5pm on a warm Sunday. I’m about to visit a book signing for a genre of books that almost ceased to exist in the late 90s. It’s in Lozenets, an expensive neighborhood located on a hill, in what looks like a residential building. There are no signs. I’m looking left and right. Am I at the right place? I see a door open and decide to get in. 10-15 meters after, there is another door that appears to be locked and a staircase leading downstairs to the right. I see bookshelves everywhere seemingly unattended. Perhaps I’m at the right place. Shall I keep going down to page 17? Or perhaps I should force the door (page 27)? In case I carry a little angry dog in my backpack, turn to 7.

This is the wiring style of gamebooks, and the new one is a 2nd edition of a rare book published in the 90s by Lubomir Nikolov, most copies of which have been lost or thrown away.

I kept walking down and found a large room, perhaps a bar, full of folks about my age. Why would anyone build such a large room 2-3 floors under a residential building?

I entered, got my book with an autograph, chatted with people, and it was fine.

The first game book published in Bulgaria was by the same author Lubomir Nikolov – Fire Desert. It started a genre and a community that inspired me to write and later to code. I’m not a very active member of this community but I buy the new books to support it and read some of them. If you want to try that but don’t speak Bulgarian, try Blood Sword.

How to climb K2 and Everest – Silvia Azdreeva’s journey

I read “To Conquer Yourself” by Silvia Azdreeva yesterday. A woman who likes hiking goes to the Himalayas and climbs Ama Dablam, with no prior high-altitude experience. It’s 288 pages of captivating insanity and by far the best book I had a chance to read in 2024. Makes “Into thin air” sound sane or rookie, with its mild insanity levels, and lack of ambition or real achievement.
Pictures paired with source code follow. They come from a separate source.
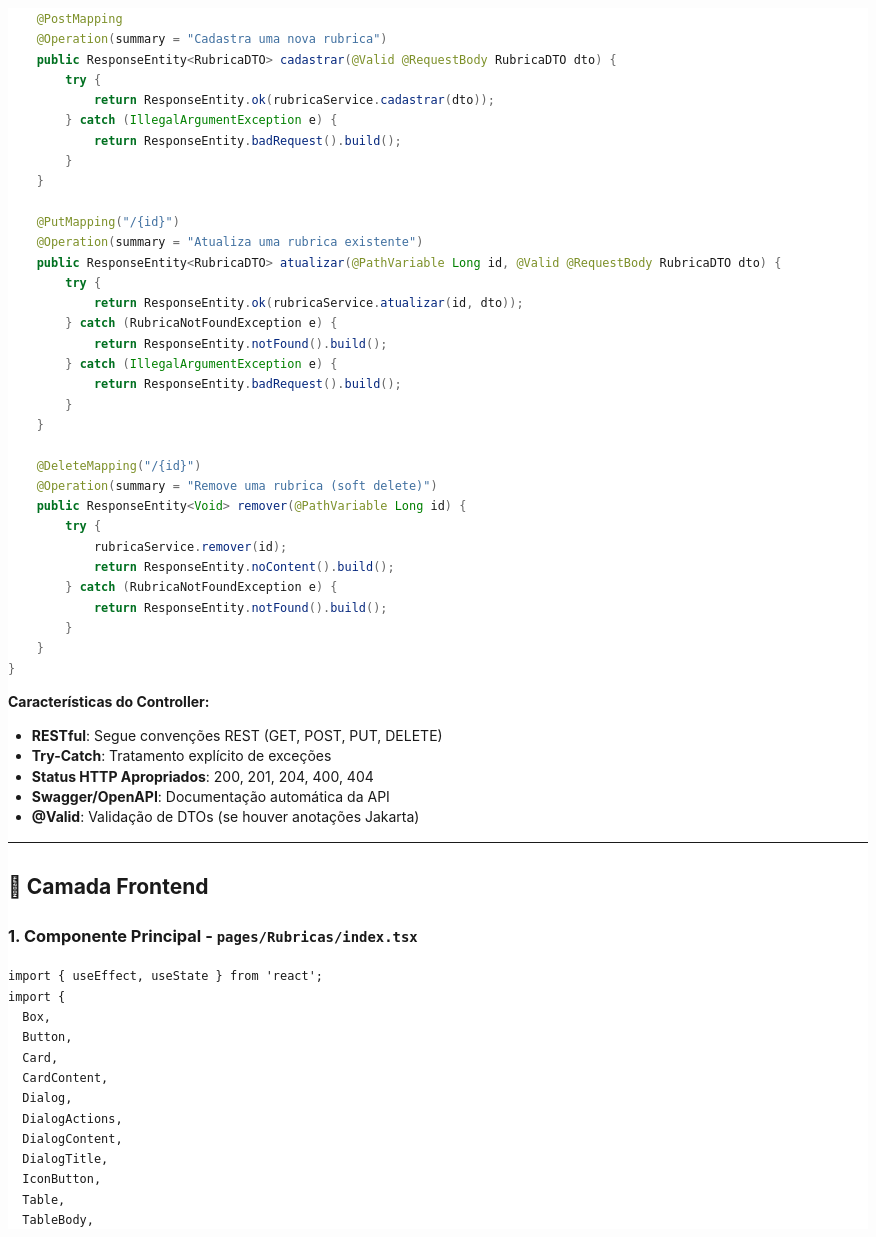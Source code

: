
 ```java
    @PostMapping
    @Operation(summary = "Cadastra uma nova rubrica")
    public ResponseEntity<RubricaDTO> cadastrar(@Valid @RequestBody RubricaDTO dto) {
        try {
            return ResponseEntity.ok(rubricaService.cadastrar(dto));
        } catch (IllegalArgumentException e) {
            return ResponseEntity.badRequest().build();
        }
    }

    @PutMapping("/{id}")
    @Operation(summary = "Atualiza uma rubrica existente")
    public ResponseEntity<RubricaDTO> atualizar(@PathVariable Long id, @Valid @RequestBody RubricaDTO dto) {
        try {
            return ResponseEntity.ok(rubricaService.atualizar(id, dto));
        } catch (RubricaNotFoundException e) {
            return ResponseEntity.notFound().build();
        } catch (IllegalArgumentException e) {
            return ResponseEntity.badRequest().build();
        }
    }

    @DeleteMapping("/{id}")
    @Operation(summary = "Remove uma rubrica (soft delete)")
    public ResponseEntity<Void> remover(@PathVariable Long id) {
        try {
            rubricaService.remover(id);
            return ResponseEntity.noContent().build();
        } catch (RubricaNotFoundException e) {
            return ResponseEntity.notFound().build();
        }
    }
}
```

**Características do Controller:**

- **RESTful**: Segue convenções REST (GET, POST, PUT, DELETE)
- **Try-Catch**: Tratamento explícito de exceções
- **Status HTTP Apropriados**: 200, 201, 204, 400, 404
- **Swagger/OpenAPI**: Documentação automática da API
- **@Valid**: Validação de DTOs (se houver anotações Jakarta)

---

## 🎨 Camada Frontend

### 1. Componente Principal - `pages/Rubricas/index.tsx`

```tsx
import { useEffect, useState } from 'react';
import {
  Box,
  Button,
  Card,
  CardContent,
  Dialog,
  DialogActions,
  DialogContent,
  DialogTitle,
  IconButton,
  Table,
  TableBody,
```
You can’t turn a page without thinking that this couldn’t possibly be happening, that it’s made up, that she’s going to give up, or even die. But the evidence is clear – it did happen, and a series of difficult adventures were endured by a woman made of steel, blood, tears, vomit, and a gigantic bowl of emotions. Reading it made me cry several times and then enthusiastically promote it to friends and family, although it looks like mountaineering is not exactly a hot topic out there.
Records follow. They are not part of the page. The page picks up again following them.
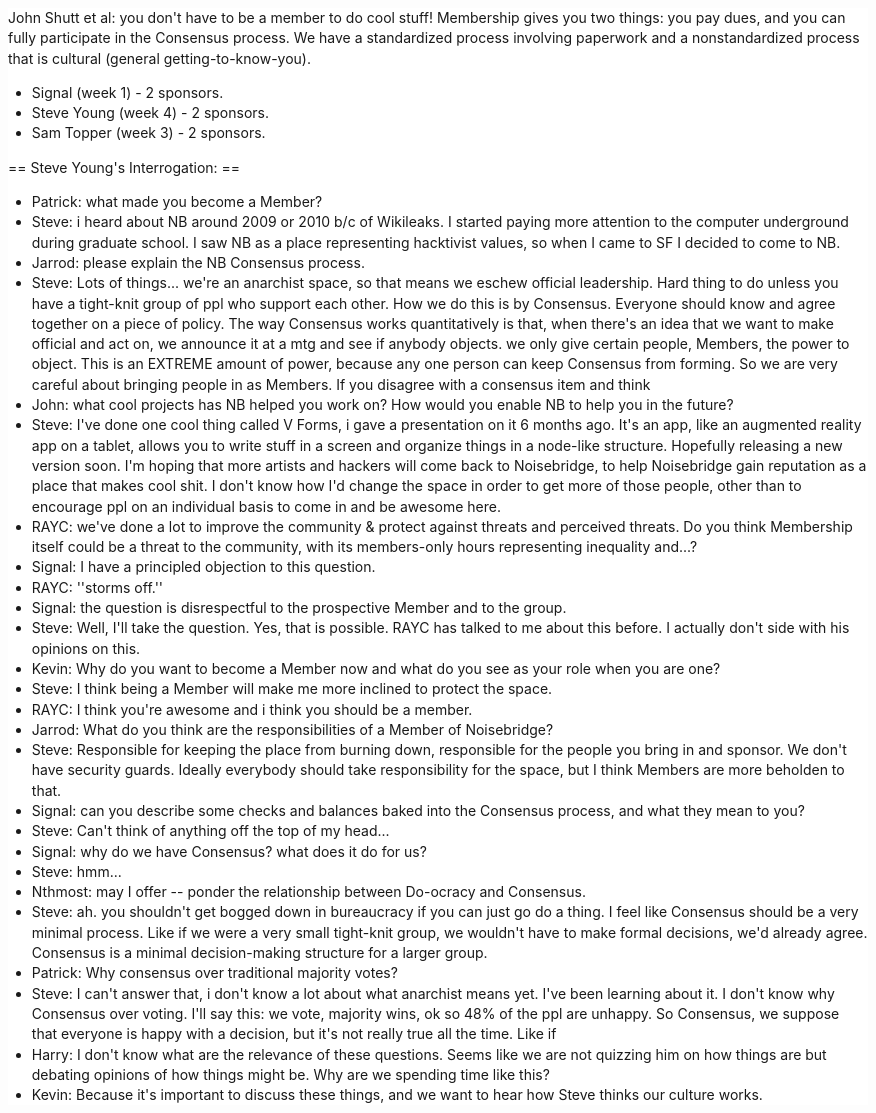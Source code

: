 John Shutt et al: you don't have to be a member to do cool stuff!  Membership gives you two things: you pay dues, and you can fully participate in the Consensus process.  We have a standardized process involving paperwork and a nonstandardized process that is cultural (general getting-to-know-you).
* Signal (week 1) - 2 sponsors.
* Steve Young (week 4) - 2 sponsors.
* Sam Topper (week 3) - 2 sponsors.


== Steve Young's Interrogation: ==

* Patrick: what made you become a Member?
* Steve: i heard about NB around 2009 or 2010 b/c of Wikileaks. I started paying more attention to the computer underground during graduate school. I saw NB as a place representing hacktivist values, so when I came to SF I decided to come to NB.
* Jarrod: please explain the NB Consensus process.
* Steve: Lots of things... we're an anarchist space, so that means we eschew official leadership. Hard thing to do unless you have a tight-knit group of ppl who support each other. How we do this is by Consensus. Everyone should know and agree together on a piece of policy. The way Consensus works quantitatively is that, when there's an idea that we want to make official and act on, we announce it at a mtg and see if anybody objects. we only give certain people, Members, the power to object. This is an EXTREME amount of power, because any one person can keep Consensus from forming. So we are very careful about bringing people in as Members.  If you disagree with a consensus item and think 
* John: what cool projects has NB helped you work on? How would you enable NB to help you in the future?
* Steve: I've done one cool thing called V Forms, i gave a presentation on it 6 months ago. It's an app, like an augmented reality app on a tablet, allows you to write stuff in a screen and organize things in a node-like structure. Hopefully releasing a new version soon.  I'm hoping that more artists and hackers will come back to Noisebridge, to help Noisebridge gain reputation as a place that makes cool shit. I don't know how I'd change the space in order to get more of those people, other than to encourage ppl on an individual basis to come in and be awesome here.
* RAYC: we've done a lot to improve the community &amp; protect against threats and perceived threats. Do you think Membership itself could be a threat to the community, with its members-only hours representing inequality and...?
* Signal: I have a principled objection to this question.
* RAYC: ''storms off.''
* Signal: the question is disrespectful to the prospective Member and to the group.
* Steve: Well, I'll take the question. Yes, that is possible. RAYC has talked to me about this before. I actually don't side with his opinions on this.
* Kevin: Why do you want to become a Member now and what do you see as your role when you are one?
* Steve: I think being a Member will make me more inclined to protect the space.
* RAYC: I think you're awesome and i think you should be a member.
* Jarrod: What do you think are the responsibilities of a Member of Noisebridge?
* Steve: Responsible for keeping the place from burning down, responsible for the people you bring in and sponsor. We don't have security guards. Ideally everybody should take responsibility for the space, but I think Members are more beholden to that.
* Signal: can you describe some checks and balances baked into the Consensus process, and what they mean to you?
* Steve: Can't think of anything off the top of my head...
* Signal: why do we have Consensus? what does it do for us?
* Steve: hmm...
* Nthmost: may I offer -- ponder the relationship between Do-ocracy and Consensus.
* Steve: ah. you shouldn't get bogged down in bureaucracy if you can just go do a thing.  I feel like Consensus should be a very minimal process.  Like if we were a very small tight-knit group, we wouldn't have to make formal decisions, we'd already agree. Consensus is a minimal decision-making structure for a larger group.
* Patrick: Why consensus over traditional majority votes?
* Steve: I can't answer that, i don't know a lot about what anarchist means yet. I've been learning about it. I don't know why Consensus over voting. I'll say this: we vote, majority wins, ok so 48% of the ppl are unhappy. So Consensus, we suppose that everyone is happy with a decision, but it's not really true all the time. Like if 
* Harry: I don't know what are the relevance of these questions. Seems like we are not quizzing him on how things are but debating opinions of how things might be.  Why are we spending time like this? 
* Kevin: Because it's important to discuss these things, and we want to hear how Steve thinks our culture works.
The book is not yet available in English but it should be because it’s powerful and unusual. 5/5.

Skyward

A world, surrounded by flying broken machinery. Humans, hiding underground, and under constant attack by alien spaceships. The future is grim but for the youngsters, it all looks like a game and plays like a game. And they, Spensa in particular, will try to game the system. The brand new book 4, published over the last couple of days, might be the conclusion where they’ll defeat at least some of the evil.

The Bulgarian edition is on a very hard cover. Like hardwood cover. I’m not very sure what material they’re made of but it is wood-like, very thick. It’s rough and painful to hold. Perhaps gypsum plasterboard? It is pretty if you don’t look from the side. Paperback was also available but I paid respect to the weird choice by the publisher and bought the strange one. I should remind myself to ask them about the material at the next book fair.

It’s one of the better series by Brandon Sanderson, I recommend it, although I’ve not started “Defiant” yet and don’t know the end. I hope it’s not a tragedy.